Exercise description: Word for word, print out all of the data, omitting every image.

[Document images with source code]
++++++++++++++++++++

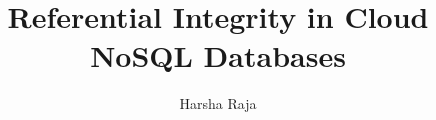 \documentclass[11pt, a4paper, twoside, openright]{report}
\title{Referential Integrity in Cloud \ac{NoSQL} Databases}
\author{Harsha Raja}
\begin{document}
\frontmatter

 

\begin{abstract}
\small
\end{abstract}

 \maketitle

\tableofcontents

 
\listoftodos



\mainmatter

\acresetall

% 
% 

% 

% 

\acresetall


% 
\acresetall 
%

\acresetall 
%
 

\backmatter


% 
% 
% 
\end{document}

++++++++++++++++++++

The answer:
 \documentclass[11pt, a4paper, twoside, openright]{report}
\title{Referential Integrity in Cloud \ac{NoSQL} Databases}
\author{Harsha Raja}
\begin{document}
\frontmatter

 

\begin{abstract}
\small
\end{abstract}

 \maketitle

\tableofcontents

 
\listoftodos



\mainmatter

\acresetall

% 
% 

% 

% 

\acresetall


% 
\acresetall 
%

\acresetall 
%
 

\backmatter


% 
% 
% 
\end{document}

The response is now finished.